Have You Ever Wondered What It Might Be Like To Try And Cuddle A Tiger? An Interpretative Phenomenological Analysis of Practitioners’ Experience of Aggression
DOI:
https://doi.org/10.65828/yvqv4c23Keywords:
Aggression, Critique, Health, PathologyAbstract
Whilst human aggression is discussed widely in psychological literature, it is often discussed as if it is outside the control of the somewhat passive individual, who requires interventions to prevent or control it, implying that all aggression is pathological. Whilst this has its uses, it provides only a one-sided view, and contributes little to a fuller understanding of the experience of aggression. In order to begin to redress this, this paper presents findings from an Interpretative Phenomenological Analysis (IPA) into therapeutic practitioners' experience of aggression. Their accounts attended to the bodily sensations, feelings and impulses that the experience of aggression, both their own and other people's, engendered.

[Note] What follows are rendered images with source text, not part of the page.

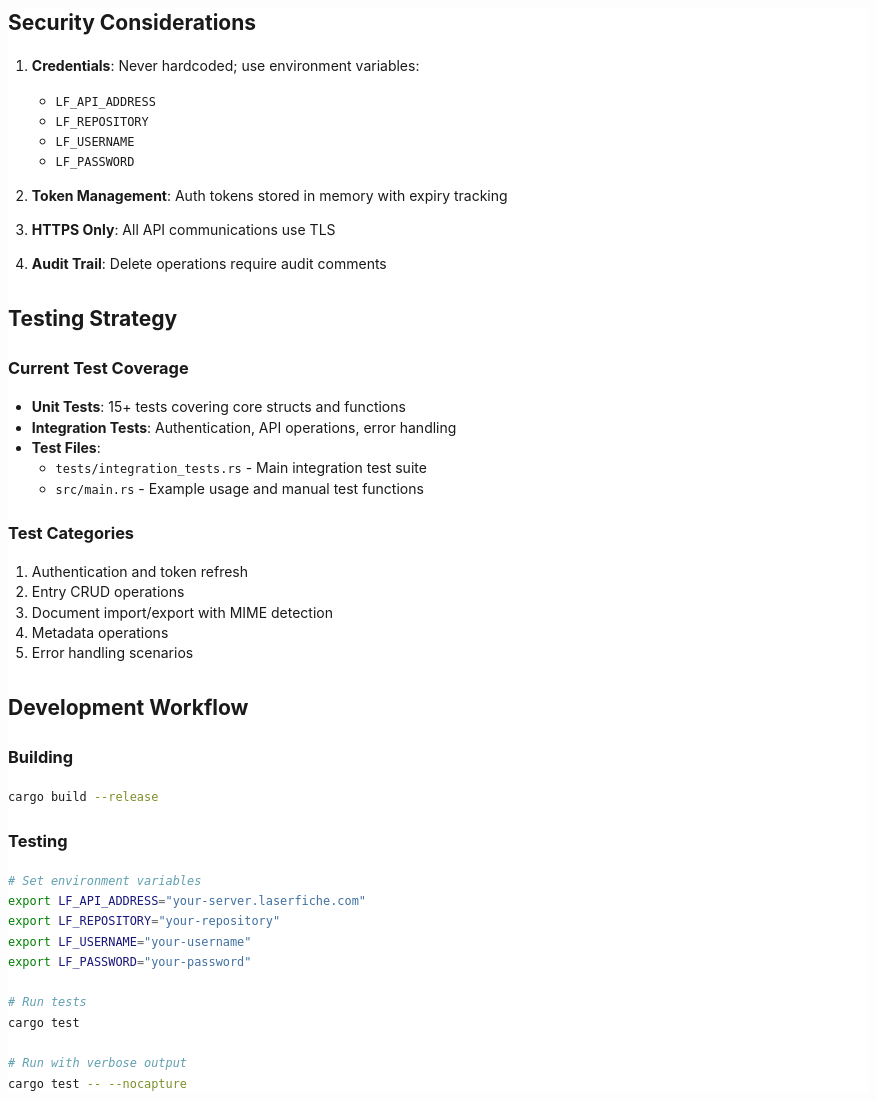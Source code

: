 ## Security Considerations

1. **Credentials**: Never hardcoded; use environment variables:
   - `LF_API_ADDRESS`
   - `LF_REPOSITORY`
   - `LF_USERNAME`
   - `LF_PASSWORD`

2. **Token Management**: Auth tokens stored in memory with expiry tracking
3. **HTTPS Only**: All API communications use TLS
4. **Audit Trail**: Delete operations require audit comments

## Testing Strategy

### Current Test Coverage
- **Unit Tests**: 15+ tests covering core structs and functions
- **Integration Tests**: Authentication, API operations, error handling
- **Test Files**: 
  - `tests/integration_tests.rs` - Main integration test suite
  - `src/main.rs` - Example usage and manual test functions

### Test Categories
1. Authentication and token refresh
2. Entry CRUD operations
3. Document import/export with MIME detection
4. Metadata operations
5. Error handling scenarios

## Development Workflow

### Building
```bash
cargo build --release
```

### Testing
```bash
# Set environment variables
export LF_API_ADDRESS="your-server.laserfiche.com"
export LF_REPOSITORY="your-repository"
export LF_USERNAME="your-username"
export LF_PASSWORD="your-password"

# Run tests
cargo test

# Run with verbose output
cargo test -- --nocapture
```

The tendency to want to 'rid' aggression was associated with fear, anger, and an impulse to 'attack back'. Participants suggested the need to engage with these emotions, resisting the impulse to 'attack back', in order to be able to allow clients to bring their aggression, explore it, and engage with it in a constructive manner. In contrast to the current psychological literature, participants described themselves and their work as active in engendering aggression, and outlined the normality of it. This raises questions for clients and clinicians in the need to acknowledge the impact on the therapeutic relationship itself and raises wider socio-political questions about the current policy on aggression within our society.